2017-05-20T23:20:08+00:00May 20th, 2017|

In the early 1970s, the collective known as The California Playboys was the backing band for R&B singer Lester Young (not to be confused with the jazz saxophonist of same name) on a series of singles, before recording their sole album under their own name, Trying To Become A Millionaire.

The instrumental precision of Trying To Become A Millionaire is immediately evident; clearly the product of a group of seasoned session musicians. Incorporating Latin music elements, pre-disco rhythms, bouncy funk bass lines and seamlessly clean guitar, the album calls to mind the music of Donald Byrd, Roy Ayers and Bobbi Humphrey. Depending on the track, the vocal delivery is at times reminiscent of Bobby Womack, Donny Hathaway or even Marvin Gaye, but all provide a complimentary gravity and substance to the flawless instrumentals.

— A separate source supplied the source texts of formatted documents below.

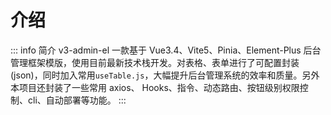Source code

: # 介绍

::: info 简介
v3-admin-el 一款基于 Vue3.4、Vite5、Pinia、Element-Plus 后台管理框架模版，使用目前最新技术栈开发。对表格、表单进行了可配置封装(json)，同时加入常用`useTable.js`，大幅提升后台管理系统的效率和质量。另外本项目还封装了一些常用 axios、 Hooks、指令、动态路由、按钮级别权限控制、cli、自动部署等功能。
:::
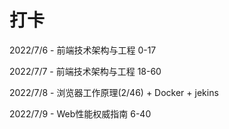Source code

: # 打卡

2022/7/6 - 前端技术架构与工程 0-17

2022/7/7 - 前端技术架构与工程 18-60

2022/7/8 - 浏览器工作原理(2/46) + Docker + jekins

2022/7/9 - Web性能权威指南 6-40
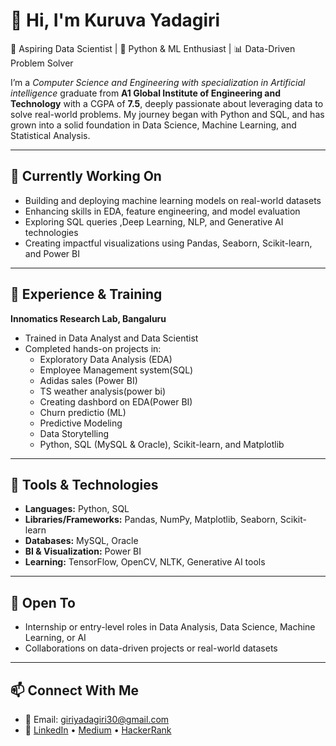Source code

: # 👋 Hi, I'm Kuruva Yadagiri

🎯 Aspiring Data Scientist | 🐍 Python & ML Enthusiast | 📊 Data-Driven Problem Solver

I’m a _Computer Science and Engineering with specialization in Artificial intelligence_ graduate from **A1 Global Institute of Engineering and Technology** with a CGPA of **7.5**, deeply passionate about leveraging data to solve real-world problems. My journey began with Python and SQL, and has grown into a solid foundation in Data Science, Machine Learning, and Statistical Analysis.

---

## 🌱 Currently Working On

- Building and deploying machine learning models on real-world datasets  
- Enhancing skills in EDA, feature engineering, and model evaluation  
- Exploring SQL queries ,Deep Learning, NLP, and Generative AI technologies  
- Creating impactful visualizations using Pandas, Seaborn, Scikit-learn, and Power BI  

---

## 💼 Experience & Training

**Innomatics Research Lab, Bangaluru**

- Trained in Data Analyst and Data Scientist  
- Completed hands-on projects in:  
  - Exploratory Data Analysis (EDA)
  - Employee Management system(SQL)
  - Adidas sales (Power BI)
  - TS weather analysis(power bi)
  - Creating dashbord on EDA(Power BI)
  - Churn predictio (ML)
  - Predictive Modeling
  - Data Storytelling  
  - Python, SQL (MySQL & Oracle), Scikit-learn, and Matplotlib  

---

## 🧰 Tools & Technologies

- **Languages:** Python, SQL  
- **Libraries/Frameworks:** Pandas, NumPy, Matplotlib, Seaborn, Scikit-learn  
- **Databases:** MySQL, Oracle  
- **BI & Visualization:** Power BI  
- **Learning:** TensorFlow, OpenCV, NLTK, Generative AI tools  

---

## 🤝 Open To

- Internship or entry-level roles in Data Analysis, Data Science, Machine Learning, or AI  
- Collaborations on data-driven projects or real-world datasets  

---

## 📫 Connect With Me

- 📧 Email: [giriyadagiri30@gmail.com](mailto:giriyadagiri30@gmail.com)  
- 🔗 [LinkedIn](https://www.linkedin.com/in/k-yadagiri) • [Medium](#) • [HackerRank](#)

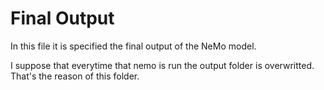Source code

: # Final Output

In this file it is specified the final output of the NeMo model. 

I suppose that everytime that nemo is run the output folder is overwritted. 
That's the reason of this folder.
 
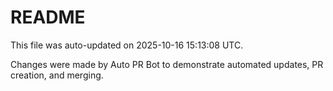 # README

This file was auto-updated on 2025-10-16 15:13:08 UTC.

Changes were made by Auto PR Bot to demonstrate automated updates, PR creation, and merging.
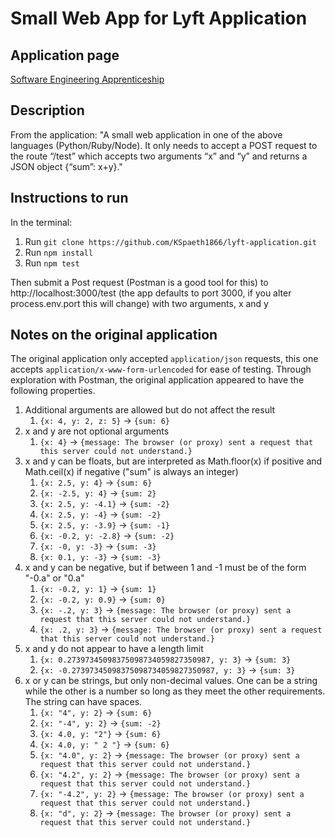 # Small Web App for Lyft Application

## Application page
[Software Engineering Apprenticeship](https://www.lyft.com/jobs/software-engineering-apprenticeship)

## Description
From the application:
"A small web application in one of the above languages (Python/Ruby/Node). It only needs to accept a POST request to the route “/test” which accepts two arguments “x” and “y” and returns a JSON object {“sum”: x+y}."

## Instructions to run
In the terminal:
1. Run `git clone https://github.com/KSpaeth1866/lyft-application.git`
1. Run `npm install`
1. Run `npm test`

Then submit a Post request (Postman is a good tool for this) to http://localhost:3000/test (the app defaults to port 3000, if you alter process.env.port this will change) with two arguments, x and y

## Notes on the original application
The original application only accepted `application/json` requests, this one accepts `application/x-www-form-urlencoded` for ease of testing.
Through exploration with Postman, the original application appeared to have the following properties.
1. Additional arguments are allowed but do not affect the result
    1. `{x: 4, y: 2, z: 5}` -> `{sum: 6}`
1. x and y are not optional arguments
    1. `{x: 4}` -> `{message: The browser (or proxy) sent a request that this server could not understand.}`
1. x and y can be floats, but are interpreted as Math.floor(x) if positive and Math.ceil(x) if negative ("sum" is always an integer)
    1. `{x: 2.5, y: 4}` -> `{sum: 6}`
    1. `{x: -2.5, y: 4}` -> `{sum: 2}`
    1. `{x: 2.5, y: -4.1}` -> `{sum: -2}`
    1. `{x: 2.5, y: -4}` -> `{sum: -2}`
    1. `{x: 2.5, y: -3.9}` -> `{sum: -1}`
    1. `{x: -0.2, y: -2.8}` -> `{sum: -2}`
    1. `{x: -0, y: -3}` -> `{sum: -3}`
    1. `{x: 0.1, y: -3}` -> `{sum: -3}`
1. x and y can be negative, but if between 1 and -1 must be of the form "-0.a" or "0.a"
    1. `{x: -0.2, y: 1}` -> `{sum: 1}`
    1. `{x: -0.2, y: 0.9}` -> `{sum: 0}`
    1. `{x: -.2, y: 3}` -> `{message: The browser (or proxy) sent a request that this server could not understand.}`
    1. `{x: .2, y: 3}` -> `{message: The browser (or proxy) sent a request that this server could not understand.}`
1. x and y do not appear to have a length limit
    1. `{x: 0.27397345098375098734059827350987, y: 3}` -> `{sum: 3}`
    1. `{x: -0.27397345098375098734059827350987, y: 3}` -> `{sum: 3}`
1. x or y can be strings, but only non-decimal values. One can be a string while the other is a number so long as they meet the other requirements. The string can have spaces.
    1. `{x: "4", y: 2}` -> `{sum: 6}`
    1. `{x: "-4", y: 2}` -> `{sum: -2}`
    1. `{x: 4.0, y: "2"}` -> `{sum: 6}`
    1. `{x: 4.0, y: " 2 "}` -> `{sum: 6}`
    1. `{x: "4.0", y: 2}` -> `{message: The browser (or proxy) sent a request that this server could not understand.}`
    1. `{x: "4.2", y: 2}` -> `{message: The browser (or proxy) sent a request that this server could not understand.}`
    1. `{x: "-4.2", y: 2}` -> `{message: The browser (or proxy) sent a request that this server could not understand.}`
    1. `{x: "d", y: 2}` -> `{message: The browser (or proxy) sent a request that this server could not understand.}`
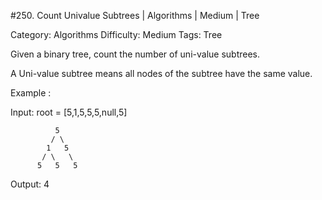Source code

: #250. Count Univalue Subtrees | Algorithms | Medium | Tree

Category: Algorithms
Difficulty: Medium
Tags: Tree

Given a binary tree, count the number of uni-value subtrees.

A Uni-value subtree means all nodes of the subtree have the same value.

Example :


Input:  root = [5,1,5,5,5,null,5]

              5
             / \
            1   5
           / \   \
          5   5   5

Output: 4


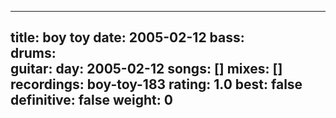 
---
title: boy toy
date: 2005-02-12
bass:	
drums:	
guitar:	
day: 2005-02-12
songs: []
mixes: []
recordings: boy-toy-183
rating: 1.0
best: false
definitive: false
weight: 0
---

The album was never repressed or reissued since its initial run on the San Francisco-based label Loadstone in 1976. As a result, it has become incredibly sought-after in the ensuing years. Original vinyl copies, when they even appear, have been known to sell for $1,000 or more among collectors. For the first time in nearly 40 years, Manufactured Recordings is proud to present this highly coveted soul treasure on CD to a new audience of fans.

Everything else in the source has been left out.